Chomsky also admits that a thread of rational thinking is woven
through his work: "I didn't begin writing about intellectual history
until the early '60s, not until Current Issues in Linguistic
Theory [written in 1962, while he was a resident fellow at the
Harvard Cognitive Studies Center], though you can see the beginnings
in my review of Skinner (written in 1957)" (13
Dec. 1994). Intellectual history had hooked Chomsky and drawn him in;
it was to have a lasting influence upon his work. He reflects:
I haven't convinced anyone, but I think there is an important and
detectable "thread" (to borrow your term) that runs from
Cartesian rationalism through the romantic period (the more
libertarian Rousseau, for example), parts of the enlightenment (some
of Kant, etc.), pre-capitalist classical liberalism (notably Humboldt,
but also Smith), and on to the partly spontaneous tradition of popular
revolt against industrial capitalism and the forms it took in the
left-libertarian movements, including the anti-Bolshevik parts of the
Marxist tradition. I also disagree with lots of things along the way,
and putting all of that material in a lump yields immense internal
inconsistencies (even within the writing of a single person, say
Humboldt or, notoriously, Rousseau, most of them pretty
unsystematic). But I'm speaking here of a thread that can be
extricated, and that may have only been dimly perceived (as is
standard, even in one's own scientific work, when one thinks it over
in retrospect). (8 Aug. 1994)
One way to trace the series of connections that Chomsky alludes to
here is simply to look at the material he quotes in Cartesian
Linguistics.
Here, in what amounts to a historical discussion, but which could
still be understood as a continuation of his diatribe against
Skinner's vision of behaviorism (particularly "the way it was being
used in Quinean empiricism and `naturalization of philosophy'" [31
Mar. 1995]), Chomsky also notes that Descartes, in the course of
studying the limits of mechanical explanation, "arrived at the
conclusion that man has unique abilities that cannot be accounted for
on purely mechanistic grounds, although, to a very large extent, a
mechanistic explanation can be provided for human bodily function and
behavior" (3). The difference between man and animals, in
Descartes's view, is most clearly exhibited in human language --
specifically in the phenomenon previously referred to as creativity.
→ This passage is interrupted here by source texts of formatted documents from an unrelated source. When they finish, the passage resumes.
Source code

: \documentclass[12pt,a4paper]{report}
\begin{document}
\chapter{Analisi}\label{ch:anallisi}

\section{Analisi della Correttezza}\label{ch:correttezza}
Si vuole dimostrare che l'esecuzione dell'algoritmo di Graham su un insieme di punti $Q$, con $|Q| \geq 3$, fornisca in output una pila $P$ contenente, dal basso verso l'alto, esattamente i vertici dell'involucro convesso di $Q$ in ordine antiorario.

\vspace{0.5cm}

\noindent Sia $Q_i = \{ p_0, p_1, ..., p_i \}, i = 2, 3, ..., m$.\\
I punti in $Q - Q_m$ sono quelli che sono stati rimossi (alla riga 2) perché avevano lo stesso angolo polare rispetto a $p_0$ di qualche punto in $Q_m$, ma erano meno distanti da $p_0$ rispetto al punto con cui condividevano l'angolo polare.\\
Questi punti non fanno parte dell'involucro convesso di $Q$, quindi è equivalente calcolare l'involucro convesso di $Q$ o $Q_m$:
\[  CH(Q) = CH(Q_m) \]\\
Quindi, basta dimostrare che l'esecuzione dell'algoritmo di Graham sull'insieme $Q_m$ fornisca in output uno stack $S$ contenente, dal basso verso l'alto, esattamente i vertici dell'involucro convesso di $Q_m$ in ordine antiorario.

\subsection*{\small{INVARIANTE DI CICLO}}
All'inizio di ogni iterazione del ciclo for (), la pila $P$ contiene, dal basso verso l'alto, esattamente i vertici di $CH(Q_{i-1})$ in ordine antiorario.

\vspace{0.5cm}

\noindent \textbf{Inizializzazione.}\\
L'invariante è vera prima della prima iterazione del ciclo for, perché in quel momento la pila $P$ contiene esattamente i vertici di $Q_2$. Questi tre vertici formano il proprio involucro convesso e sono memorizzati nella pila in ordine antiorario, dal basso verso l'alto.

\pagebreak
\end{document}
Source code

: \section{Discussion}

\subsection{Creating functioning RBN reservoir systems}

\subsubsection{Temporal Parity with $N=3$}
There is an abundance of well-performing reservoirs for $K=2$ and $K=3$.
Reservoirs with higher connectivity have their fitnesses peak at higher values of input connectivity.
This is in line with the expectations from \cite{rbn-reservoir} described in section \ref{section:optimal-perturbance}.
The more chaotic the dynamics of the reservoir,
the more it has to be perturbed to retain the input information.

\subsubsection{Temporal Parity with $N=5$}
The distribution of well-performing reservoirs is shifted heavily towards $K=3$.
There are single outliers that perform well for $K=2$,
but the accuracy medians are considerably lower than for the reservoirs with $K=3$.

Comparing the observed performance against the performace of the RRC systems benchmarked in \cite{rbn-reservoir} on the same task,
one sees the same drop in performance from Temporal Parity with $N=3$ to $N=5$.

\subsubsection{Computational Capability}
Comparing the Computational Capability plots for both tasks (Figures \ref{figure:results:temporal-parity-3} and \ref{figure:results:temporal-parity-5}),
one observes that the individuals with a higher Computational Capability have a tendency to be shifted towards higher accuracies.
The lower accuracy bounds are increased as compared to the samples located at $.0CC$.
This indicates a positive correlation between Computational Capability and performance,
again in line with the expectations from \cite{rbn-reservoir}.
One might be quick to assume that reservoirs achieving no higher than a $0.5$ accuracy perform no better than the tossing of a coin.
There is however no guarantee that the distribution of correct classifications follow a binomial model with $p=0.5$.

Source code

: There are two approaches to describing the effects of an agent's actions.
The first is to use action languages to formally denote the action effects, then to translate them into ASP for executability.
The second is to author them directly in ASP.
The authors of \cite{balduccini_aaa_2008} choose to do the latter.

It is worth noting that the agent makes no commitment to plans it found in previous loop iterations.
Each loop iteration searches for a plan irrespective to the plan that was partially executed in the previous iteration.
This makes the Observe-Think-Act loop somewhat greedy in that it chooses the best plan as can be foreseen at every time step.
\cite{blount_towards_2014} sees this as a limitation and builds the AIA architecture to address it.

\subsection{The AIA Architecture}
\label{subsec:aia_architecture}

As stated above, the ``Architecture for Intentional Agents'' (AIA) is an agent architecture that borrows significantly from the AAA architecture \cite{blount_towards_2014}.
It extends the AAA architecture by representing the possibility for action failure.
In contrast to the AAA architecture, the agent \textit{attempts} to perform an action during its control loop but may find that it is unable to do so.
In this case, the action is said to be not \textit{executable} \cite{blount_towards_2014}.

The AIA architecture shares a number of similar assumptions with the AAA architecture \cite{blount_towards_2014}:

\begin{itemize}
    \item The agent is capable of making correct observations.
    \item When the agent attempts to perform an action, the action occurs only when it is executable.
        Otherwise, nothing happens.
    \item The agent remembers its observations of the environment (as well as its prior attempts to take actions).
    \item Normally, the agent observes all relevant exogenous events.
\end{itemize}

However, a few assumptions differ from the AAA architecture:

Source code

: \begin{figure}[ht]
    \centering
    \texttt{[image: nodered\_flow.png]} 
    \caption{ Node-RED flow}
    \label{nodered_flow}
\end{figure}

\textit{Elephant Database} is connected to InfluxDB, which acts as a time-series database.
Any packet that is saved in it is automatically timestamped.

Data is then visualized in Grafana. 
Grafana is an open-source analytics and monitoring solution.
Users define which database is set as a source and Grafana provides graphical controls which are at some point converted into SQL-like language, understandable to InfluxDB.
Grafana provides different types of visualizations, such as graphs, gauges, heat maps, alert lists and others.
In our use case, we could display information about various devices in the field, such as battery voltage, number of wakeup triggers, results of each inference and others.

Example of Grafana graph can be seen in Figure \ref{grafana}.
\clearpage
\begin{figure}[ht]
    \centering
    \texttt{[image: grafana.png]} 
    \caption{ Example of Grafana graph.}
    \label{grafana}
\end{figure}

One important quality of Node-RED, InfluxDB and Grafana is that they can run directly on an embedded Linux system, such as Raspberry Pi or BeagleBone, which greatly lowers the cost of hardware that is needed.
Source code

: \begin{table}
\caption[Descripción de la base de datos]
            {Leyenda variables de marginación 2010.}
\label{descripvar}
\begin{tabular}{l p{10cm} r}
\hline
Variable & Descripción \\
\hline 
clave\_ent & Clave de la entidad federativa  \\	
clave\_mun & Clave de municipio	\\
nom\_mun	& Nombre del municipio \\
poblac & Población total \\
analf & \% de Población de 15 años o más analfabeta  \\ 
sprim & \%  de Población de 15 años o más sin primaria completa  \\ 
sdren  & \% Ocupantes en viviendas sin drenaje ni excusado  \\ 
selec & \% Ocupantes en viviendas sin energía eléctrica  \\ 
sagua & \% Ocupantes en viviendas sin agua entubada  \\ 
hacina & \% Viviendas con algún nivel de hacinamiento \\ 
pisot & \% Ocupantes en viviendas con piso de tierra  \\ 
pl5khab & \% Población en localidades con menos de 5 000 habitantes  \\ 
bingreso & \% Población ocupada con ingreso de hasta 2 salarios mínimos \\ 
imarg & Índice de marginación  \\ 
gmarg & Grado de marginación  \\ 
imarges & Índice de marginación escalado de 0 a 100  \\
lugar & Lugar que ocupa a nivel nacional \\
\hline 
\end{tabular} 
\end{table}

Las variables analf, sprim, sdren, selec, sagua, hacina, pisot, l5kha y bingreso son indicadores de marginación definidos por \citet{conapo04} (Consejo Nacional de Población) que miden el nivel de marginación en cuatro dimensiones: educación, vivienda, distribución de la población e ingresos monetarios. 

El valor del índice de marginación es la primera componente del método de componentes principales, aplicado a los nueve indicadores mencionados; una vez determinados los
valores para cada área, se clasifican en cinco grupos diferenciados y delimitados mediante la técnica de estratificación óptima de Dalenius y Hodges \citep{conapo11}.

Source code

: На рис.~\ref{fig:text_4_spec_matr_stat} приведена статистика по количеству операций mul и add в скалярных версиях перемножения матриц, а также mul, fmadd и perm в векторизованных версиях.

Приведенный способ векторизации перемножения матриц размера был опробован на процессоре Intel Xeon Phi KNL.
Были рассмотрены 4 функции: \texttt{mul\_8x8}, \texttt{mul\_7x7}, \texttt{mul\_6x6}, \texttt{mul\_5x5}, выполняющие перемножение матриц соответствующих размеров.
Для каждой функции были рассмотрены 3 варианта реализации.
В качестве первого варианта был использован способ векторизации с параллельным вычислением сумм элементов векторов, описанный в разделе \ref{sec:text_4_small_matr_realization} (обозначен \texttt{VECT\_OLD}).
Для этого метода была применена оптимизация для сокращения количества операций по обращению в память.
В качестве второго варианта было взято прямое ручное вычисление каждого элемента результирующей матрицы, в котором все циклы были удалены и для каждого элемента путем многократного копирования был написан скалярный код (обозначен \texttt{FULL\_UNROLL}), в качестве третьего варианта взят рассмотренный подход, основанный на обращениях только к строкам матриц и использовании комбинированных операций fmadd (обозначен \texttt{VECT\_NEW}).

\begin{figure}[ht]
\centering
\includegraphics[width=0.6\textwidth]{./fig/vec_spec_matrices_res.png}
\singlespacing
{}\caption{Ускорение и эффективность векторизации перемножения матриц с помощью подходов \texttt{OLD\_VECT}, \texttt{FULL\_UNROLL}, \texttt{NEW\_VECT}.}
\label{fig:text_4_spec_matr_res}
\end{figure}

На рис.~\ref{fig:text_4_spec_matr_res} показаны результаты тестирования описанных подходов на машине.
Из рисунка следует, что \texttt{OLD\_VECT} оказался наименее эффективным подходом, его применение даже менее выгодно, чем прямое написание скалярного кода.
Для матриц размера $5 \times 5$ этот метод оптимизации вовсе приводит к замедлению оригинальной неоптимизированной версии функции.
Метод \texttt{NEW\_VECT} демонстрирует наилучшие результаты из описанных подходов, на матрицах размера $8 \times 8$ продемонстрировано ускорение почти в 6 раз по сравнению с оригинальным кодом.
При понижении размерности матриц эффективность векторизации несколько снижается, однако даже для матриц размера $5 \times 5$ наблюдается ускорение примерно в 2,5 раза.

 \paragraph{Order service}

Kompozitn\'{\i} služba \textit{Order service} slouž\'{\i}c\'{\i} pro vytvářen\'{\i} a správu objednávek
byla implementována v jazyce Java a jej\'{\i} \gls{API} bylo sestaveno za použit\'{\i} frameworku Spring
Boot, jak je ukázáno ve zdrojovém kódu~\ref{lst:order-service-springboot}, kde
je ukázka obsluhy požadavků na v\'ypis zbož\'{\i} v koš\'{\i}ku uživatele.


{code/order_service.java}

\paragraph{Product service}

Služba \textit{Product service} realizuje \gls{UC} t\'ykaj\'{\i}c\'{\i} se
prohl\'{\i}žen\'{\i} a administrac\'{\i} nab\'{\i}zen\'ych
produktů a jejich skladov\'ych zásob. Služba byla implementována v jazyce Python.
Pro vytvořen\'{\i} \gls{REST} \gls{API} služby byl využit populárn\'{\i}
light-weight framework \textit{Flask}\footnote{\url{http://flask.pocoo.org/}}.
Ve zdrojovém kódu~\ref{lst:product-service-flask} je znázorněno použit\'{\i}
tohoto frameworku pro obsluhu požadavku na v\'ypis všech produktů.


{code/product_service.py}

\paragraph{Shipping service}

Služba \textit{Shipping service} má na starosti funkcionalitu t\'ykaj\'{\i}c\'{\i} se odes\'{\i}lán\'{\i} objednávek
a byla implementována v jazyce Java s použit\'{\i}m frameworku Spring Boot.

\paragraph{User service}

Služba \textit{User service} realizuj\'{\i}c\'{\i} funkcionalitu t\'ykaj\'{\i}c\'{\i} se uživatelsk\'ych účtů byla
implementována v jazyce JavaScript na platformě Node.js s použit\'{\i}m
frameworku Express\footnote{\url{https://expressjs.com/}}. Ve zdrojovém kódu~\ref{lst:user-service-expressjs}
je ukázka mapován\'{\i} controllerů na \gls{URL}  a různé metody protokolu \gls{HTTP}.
To illustrate his point, Descartes cites the machine's limited ability
to speak in response to stimuli. Although he imagines that a machine
could be set up to make particular responses to particular actions
performed upon it, "it never happens that it arranges its speech in
various ways, in order to reply appropriately to everything that may
be said in its presence, as even the lowest type of man can do"
(qtd. in Chomsky, Cartesian Linguistics 4). But, unlike a
machine, a human being is "incited" or "inclined" to act in certain
ways, and not compelled. It is due to this, Chomsky says, that
"prediction of behavior may be possible within a certain range, and a
theory of motivation might be within range, but all of these endeavors
miss the central point. The person could have chosen to act otherwise,
within the limits of physical capacity, even in ways that
areíharmful or suicidal" ("Creation"). So, he continues, even if
theories elaborated to predict human behavior or motivation are deemed
successful in their own terms, they "would not qualify as serious
theories ofíbehavior. Human action is coherent and appropriate, but
uncaused, apparently. . . . These considerations lie at the heart of
the dualist metaphysics of the Cartesians, which again accords rather
well with our common-sense understanding" ("Creation").
Despite its accordance with "our common-sense understanding,"
however, much of what was postulated by Cartesian dualist metaphysics
has subsequently been thrown into doubt. "[B]ut," Chomsky
asserts, "it is important to recall that what collapsed was the
Cartesian theory of matter; the theory of mind, such as it was, has
undergone no fundamental critique" ("Creation").
Chomsky remarks on the notion Descartes put forward that we can train
the smartest animals to perform various tasks and tricks, but no
matter how high their level of competence they will never equal even
the least skilled human in terms of linguistic ability. Descartes
wrote: "[I]t is a very remarkable fact that there are none so depraved
and stupid, without even excepting idiots, that they cannot arrange
different words together, forming of them a statement by which they
make known their thoughts; while, on the other hand, there is no
animal, however perfect and fortunately circumstanced it may be, which
can do the same" (Cartesian Linguistics 116
17). Nonhuman primates and other animal species do not all necessarily
lack the physiological characteristics and general intelligence needed
to use language creatively; they nonetheless lack this
human-specific capacity because of the particular organization of
their minds. This observation and others made by Cartesians were not
addressed by the Bloomfieldian linguistic framework.